● **Task requirements**:
From the first line of the entries down to the line with "Platform] em tempo real.", write out every line exactly; that last line counts, but pictures do not.
---- Entries provided
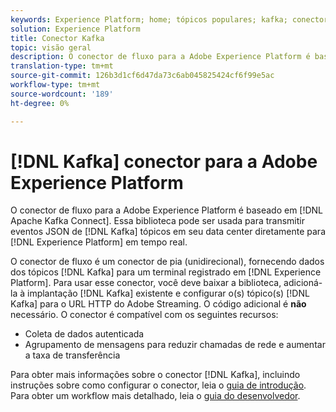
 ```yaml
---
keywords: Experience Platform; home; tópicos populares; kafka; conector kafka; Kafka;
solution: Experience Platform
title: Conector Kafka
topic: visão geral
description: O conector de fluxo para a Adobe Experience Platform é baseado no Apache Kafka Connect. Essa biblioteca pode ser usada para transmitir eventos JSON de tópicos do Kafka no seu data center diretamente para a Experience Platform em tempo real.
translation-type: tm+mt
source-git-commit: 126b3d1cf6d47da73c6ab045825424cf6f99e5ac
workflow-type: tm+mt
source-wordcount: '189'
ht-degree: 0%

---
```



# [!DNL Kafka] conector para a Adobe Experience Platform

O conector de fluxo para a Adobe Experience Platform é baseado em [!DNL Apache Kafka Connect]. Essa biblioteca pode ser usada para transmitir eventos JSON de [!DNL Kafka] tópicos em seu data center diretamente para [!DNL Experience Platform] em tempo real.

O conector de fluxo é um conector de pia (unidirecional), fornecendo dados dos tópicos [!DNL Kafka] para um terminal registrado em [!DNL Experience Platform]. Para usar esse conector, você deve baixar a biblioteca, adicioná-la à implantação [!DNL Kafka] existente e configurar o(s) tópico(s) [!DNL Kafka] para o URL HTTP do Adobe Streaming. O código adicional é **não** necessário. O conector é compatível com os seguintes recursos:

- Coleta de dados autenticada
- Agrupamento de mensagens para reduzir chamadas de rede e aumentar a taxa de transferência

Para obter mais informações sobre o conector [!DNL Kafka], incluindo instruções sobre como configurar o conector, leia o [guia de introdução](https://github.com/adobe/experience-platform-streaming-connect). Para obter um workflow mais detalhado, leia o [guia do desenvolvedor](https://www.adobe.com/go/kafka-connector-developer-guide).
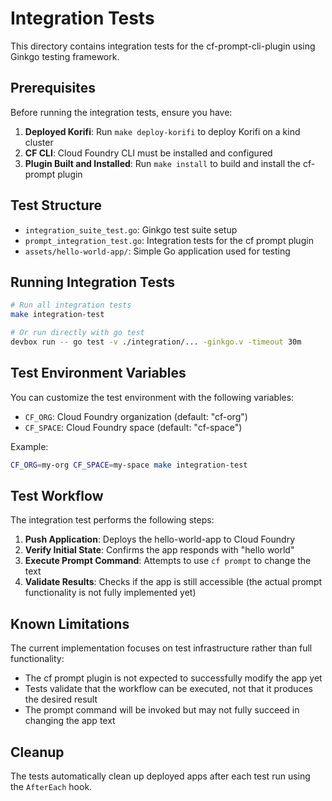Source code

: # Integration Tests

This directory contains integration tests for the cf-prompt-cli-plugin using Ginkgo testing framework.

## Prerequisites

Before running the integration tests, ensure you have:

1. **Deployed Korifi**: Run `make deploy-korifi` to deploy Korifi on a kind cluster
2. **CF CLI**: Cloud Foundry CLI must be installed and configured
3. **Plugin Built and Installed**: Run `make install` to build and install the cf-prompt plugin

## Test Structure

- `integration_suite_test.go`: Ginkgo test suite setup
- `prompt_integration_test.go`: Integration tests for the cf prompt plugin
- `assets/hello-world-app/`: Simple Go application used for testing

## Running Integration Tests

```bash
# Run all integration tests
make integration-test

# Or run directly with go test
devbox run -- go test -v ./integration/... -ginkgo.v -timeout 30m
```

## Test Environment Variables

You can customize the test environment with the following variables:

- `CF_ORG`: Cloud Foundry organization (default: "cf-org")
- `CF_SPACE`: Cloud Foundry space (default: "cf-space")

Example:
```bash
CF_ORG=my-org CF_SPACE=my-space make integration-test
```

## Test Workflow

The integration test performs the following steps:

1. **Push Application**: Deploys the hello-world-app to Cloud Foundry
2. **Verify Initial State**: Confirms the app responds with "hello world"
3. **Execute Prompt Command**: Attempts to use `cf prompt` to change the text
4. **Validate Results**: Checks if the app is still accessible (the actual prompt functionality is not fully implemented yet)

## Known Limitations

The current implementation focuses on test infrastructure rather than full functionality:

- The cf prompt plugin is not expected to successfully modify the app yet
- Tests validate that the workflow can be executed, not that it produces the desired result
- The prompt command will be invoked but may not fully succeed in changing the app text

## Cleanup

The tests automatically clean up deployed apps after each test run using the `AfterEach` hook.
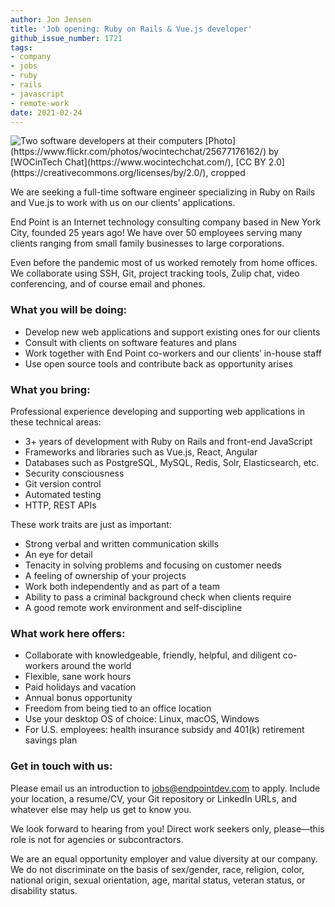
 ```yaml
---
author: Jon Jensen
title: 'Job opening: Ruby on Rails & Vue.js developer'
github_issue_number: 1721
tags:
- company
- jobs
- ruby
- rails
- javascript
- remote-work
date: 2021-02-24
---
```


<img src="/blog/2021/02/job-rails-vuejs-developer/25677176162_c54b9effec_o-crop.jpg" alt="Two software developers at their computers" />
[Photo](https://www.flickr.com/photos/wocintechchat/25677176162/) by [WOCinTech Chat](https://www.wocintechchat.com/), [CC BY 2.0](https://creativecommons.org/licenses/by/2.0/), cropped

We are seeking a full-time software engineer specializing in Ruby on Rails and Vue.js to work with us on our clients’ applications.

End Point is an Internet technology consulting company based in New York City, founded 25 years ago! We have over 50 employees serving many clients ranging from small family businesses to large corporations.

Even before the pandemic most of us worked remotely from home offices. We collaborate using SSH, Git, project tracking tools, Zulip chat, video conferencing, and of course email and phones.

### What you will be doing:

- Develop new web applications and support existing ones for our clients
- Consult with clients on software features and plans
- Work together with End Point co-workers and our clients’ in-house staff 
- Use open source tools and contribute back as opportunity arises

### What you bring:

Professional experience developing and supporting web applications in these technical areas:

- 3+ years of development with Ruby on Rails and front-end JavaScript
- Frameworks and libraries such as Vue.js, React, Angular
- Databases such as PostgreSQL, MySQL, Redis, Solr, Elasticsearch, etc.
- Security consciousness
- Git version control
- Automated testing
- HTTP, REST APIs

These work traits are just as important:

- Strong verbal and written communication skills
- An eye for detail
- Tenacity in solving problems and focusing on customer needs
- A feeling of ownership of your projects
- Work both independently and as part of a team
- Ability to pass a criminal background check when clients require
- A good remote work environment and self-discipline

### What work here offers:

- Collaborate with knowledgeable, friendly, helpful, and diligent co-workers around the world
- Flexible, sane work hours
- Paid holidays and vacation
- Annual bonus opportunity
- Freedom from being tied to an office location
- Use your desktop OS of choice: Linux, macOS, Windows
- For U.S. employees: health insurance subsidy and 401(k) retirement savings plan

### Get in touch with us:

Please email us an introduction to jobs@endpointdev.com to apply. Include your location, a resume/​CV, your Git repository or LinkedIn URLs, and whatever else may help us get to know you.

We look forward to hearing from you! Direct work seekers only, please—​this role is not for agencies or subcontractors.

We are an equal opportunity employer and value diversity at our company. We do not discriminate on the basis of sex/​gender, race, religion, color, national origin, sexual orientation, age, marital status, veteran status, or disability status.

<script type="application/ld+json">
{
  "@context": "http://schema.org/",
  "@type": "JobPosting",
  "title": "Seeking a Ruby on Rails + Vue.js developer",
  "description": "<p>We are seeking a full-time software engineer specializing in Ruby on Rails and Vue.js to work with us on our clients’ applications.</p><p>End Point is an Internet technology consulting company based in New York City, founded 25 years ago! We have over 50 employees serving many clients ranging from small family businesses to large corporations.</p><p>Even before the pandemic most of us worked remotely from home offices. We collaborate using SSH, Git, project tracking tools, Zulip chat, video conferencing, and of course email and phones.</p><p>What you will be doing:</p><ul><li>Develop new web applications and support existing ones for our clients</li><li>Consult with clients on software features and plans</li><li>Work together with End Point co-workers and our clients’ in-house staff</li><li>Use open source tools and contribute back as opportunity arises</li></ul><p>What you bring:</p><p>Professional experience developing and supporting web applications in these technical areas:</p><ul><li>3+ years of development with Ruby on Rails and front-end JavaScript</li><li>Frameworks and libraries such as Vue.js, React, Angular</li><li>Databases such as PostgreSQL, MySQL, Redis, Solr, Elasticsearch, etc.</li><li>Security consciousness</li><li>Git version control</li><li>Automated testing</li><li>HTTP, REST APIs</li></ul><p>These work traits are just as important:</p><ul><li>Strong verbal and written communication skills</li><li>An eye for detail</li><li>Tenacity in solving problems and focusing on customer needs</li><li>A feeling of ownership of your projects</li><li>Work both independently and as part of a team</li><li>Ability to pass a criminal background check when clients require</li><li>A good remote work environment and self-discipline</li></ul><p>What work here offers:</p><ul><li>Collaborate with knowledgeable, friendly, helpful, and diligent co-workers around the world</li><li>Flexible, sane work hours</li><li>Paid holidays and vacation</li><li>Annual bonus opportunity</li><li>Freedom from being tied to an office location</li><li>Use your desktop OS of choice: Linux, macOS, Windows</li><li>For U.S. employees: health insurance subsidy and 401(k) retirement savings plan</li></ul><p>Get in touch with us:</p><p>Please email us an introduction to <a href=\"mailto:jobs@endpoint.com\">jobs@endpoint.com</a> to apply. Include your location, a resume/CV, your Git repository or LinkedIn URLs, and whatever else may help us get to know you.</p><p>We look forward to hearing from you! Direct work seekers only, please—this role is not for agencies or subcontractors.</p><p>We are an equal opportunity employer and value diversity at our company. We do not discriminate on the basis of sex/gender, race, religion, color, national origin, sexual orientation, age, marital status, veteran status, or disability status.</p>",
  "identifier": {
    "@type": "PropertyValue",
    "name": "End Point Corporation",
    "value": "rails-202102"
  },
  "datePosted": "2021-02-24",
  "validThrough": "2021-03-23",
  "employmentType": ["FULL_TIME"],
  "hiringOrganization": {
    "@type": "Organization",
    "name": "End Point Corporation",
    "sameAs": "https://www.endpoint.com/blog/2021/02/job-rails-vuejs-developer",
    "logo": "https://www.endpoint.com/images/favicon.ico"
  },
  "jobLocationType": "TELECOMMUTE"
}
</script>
--------
● **Solution for this problem**:
 ```yaml
---
keywords: Experience Platform; home; tópicos populares; kafka; conector kafka; Kafka;
solution: Experience Platform
title: Conector Kafka
topic: visão geral
description: O conector de fluxo para a Adobe Experience Platform é baseado no Apache Kafka Connect. Essa biblioteca pode ser usada para transmitir eventos JSON de tópicos do Kafka no seu data center diretamente para a Experience Platform em tempo real.
translation-type: tm+mt
source-git-commit: 126b3d1cf6d47da73c6ab045825424cf6f99e5ac
workflow-type: tm+mt
source-wordcount: '189'
ht-degree: 0%

---
```



# [!DNL Kafka] conector para a Adobe Experience Platform

O conector de fluxo para a Adobe Experience Platform é baseado em [!DNL Apache Kafka Connect]. Essa biblioteca pode ser usada para transmitir eventos JSON de [!DNL Kafka] tópicos em seu data center diretamente para [!DNL Experience Platform] em tempo real.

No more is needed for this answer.